▶ _Recorded data_

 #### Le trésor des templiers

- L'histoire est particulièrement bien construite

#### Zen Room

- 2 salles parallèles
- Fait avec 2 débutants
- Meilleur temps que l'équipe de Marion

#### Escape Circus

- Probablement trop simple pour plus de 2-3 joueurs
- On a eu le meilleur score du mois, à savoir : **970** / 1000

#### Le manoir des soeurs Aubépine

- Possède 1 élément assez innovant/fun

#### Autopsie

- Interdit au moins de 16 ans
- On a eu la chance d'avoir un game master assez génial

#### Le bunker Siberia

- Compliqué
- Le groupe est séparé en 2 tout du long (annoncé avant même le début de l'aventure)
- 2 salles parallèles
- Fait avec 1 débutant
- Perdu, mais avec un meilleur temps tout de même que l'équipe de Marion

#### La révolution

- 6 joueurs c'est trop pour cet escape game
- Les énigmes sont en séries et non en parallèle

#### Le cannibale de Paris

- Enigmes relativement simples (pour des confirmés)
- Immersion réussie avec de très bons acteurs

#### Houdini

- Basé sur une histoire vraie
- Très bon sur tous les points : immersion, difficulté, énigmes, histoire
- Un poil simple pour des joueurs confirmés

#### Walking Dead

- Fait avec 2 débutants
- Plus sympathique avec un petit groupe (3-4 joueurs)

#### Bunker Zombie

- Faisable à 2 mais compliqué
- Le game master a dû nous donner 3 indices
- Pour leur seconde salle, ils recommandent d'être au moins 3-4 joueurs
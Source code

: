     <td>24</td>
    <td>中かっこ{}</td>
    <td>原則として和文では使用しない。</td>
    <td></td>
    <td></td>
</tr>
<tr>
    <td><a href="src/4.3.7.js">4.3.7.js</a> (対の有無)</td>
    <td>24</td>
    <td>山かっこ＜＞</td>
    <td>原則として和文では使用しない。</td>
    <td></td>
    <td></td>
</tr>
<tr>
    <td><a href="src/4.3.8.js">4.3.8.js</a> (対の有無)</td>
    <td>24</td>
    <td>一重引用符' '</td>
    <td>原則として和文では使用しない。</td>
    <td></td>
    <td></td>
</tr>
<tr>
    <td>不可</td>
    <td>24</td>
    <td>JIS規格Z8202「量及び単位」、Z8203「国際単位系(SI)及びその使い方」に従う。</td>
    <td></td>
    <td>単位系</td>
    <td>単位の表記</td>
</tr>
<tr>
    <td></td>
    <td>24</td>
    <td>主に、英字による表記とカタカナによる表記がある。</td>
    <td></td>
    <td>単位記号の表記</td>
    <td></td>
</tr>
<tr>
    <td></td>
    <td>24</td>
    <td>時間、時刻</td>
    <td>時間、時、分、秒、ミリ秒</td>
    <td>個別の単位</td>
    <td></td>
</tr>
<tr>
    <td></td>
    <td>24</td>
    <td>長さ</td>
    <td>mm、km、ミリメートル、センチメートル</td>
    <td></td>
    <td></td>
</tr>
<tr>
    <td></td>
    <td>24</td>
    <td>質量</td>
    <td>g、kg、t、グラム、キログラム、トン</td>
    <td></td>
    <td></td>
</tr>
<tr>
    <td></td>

▶ _Action item_
What is needed here is an exact reproduction of all the entries.

▶ _Response for this exercise_
 #### Le trésor des templiers

- L'histoire est particulièrement bien construite

#### Zen Room

- 2 salles parallèles
- Fait avec 2 débutants
- Meilleur temps que l'équipe de Marion

#### Escape Circus

- Probablement trop simple pour plus de 2-3 joueurs
- On a eu le meilleur score du mois, à savoir : **970** / 1000

#### Le manoir des soeurs Aubépine

- Possède 1 élément assez innovant/fun

#### Autopsie

- Interdit au moins de 16 ans
- On a eu la chance d'avoir un game master assez génial

#### Le bunker Siberia

- Compliqué
- Le groupe est séparé en 2 tout du long (annoncé avant même le début de l'aventure)
- 2 salles parallèles
- Fait avec 1 débutant
- Perdu, mais avec un meilleur temps tout de même que l'équipe de Marion

#### La révolution

- 6 joueurs c'est trop pour cet escape game
- Les énigmes sont en séries et non en parallèle

#### Le cannibale de Paris

- Enigmes relativement simples (pour des confirmés)
- Immersion réussie avec de très bons acteurs

#### Houdini

- Basé sur une histoire vraie
- Très bon sur tous les points : immersion, difficulté, énigmes, histoire
- Un poil simple pour des joueurs confirmés

#### Walking Dead

- Fait avec 2 débutants
- Plus sympathique avec un petit groupe (3-4 joueurs)

#### Bunker Zombie

- Faisable à 2 mais compliqué
- Le game master a dû nous donner 3 indices
- Pour leur seconde salle, ils recommandent d'être au moins 3-4 joueurs
Source code

:     <td>24</td>
    <td>中かっこ{}</td>
    <td>原則として和文では使用しない。</td>
    <td></td>
    <td></td>
</tr>
<tr>
    <td><a href="src/4.3.7.js">4.3.7.js</a> (対の有無)</td>
    <td>24</td>
    <td>山かっこ＜＞</td>
    <td>原則として和文では使用しない。</td>
    <td></td>
    <td></td>
</tr>
<tr>
    <td><a href="src/4.3.8.js">4.3.8.js</a> (対の有無)</td>
    <td>24</td>
    <td>一重引用符' '</td>
    <td>原則として和文では使用しない。</td>
    <td></td>
    <td></td>
</tr>
<tr>
    <td>不可</td>
    <td>24</td>
    <td>JIS規格Z8202「量及び単位」、Z8203「国際単位系(SI)及びその使い方」に従う。</td>
    <td></td>
    <td>単位系</td>
    <td>単位の表記</td>
</tr>
<tr>
    <td></td>
    <td>24</td>
    <td>主に、英字による表記とカタカナによる表記がある。</td>
    <td></td>
    <td>単位記号の表記</td>
    <td></td>
</tr>
<tr>
    <td></td>
    <td>24</td>
    <td>時間、時刻</td>
    <td>時間、時、分、秒、ミリ秒</td>
    <td>個別の単位</td>
    <td></td>
</tr>
<tr>
    <td></td>
    <td>24</td>
    <td>長さ</td>
    <td>mm、km、ミリメートル、センチメートル</td>
    <td></td>
    <td></td>
</tr>
<tr>
    <td></td>
    <td>24</td>
    <td>質量</td>
    <td>g、kg、t、グラム、キログラム、トン</td>
    <td></td>
    <td></td>
</tr>
<tr>
    <td></td>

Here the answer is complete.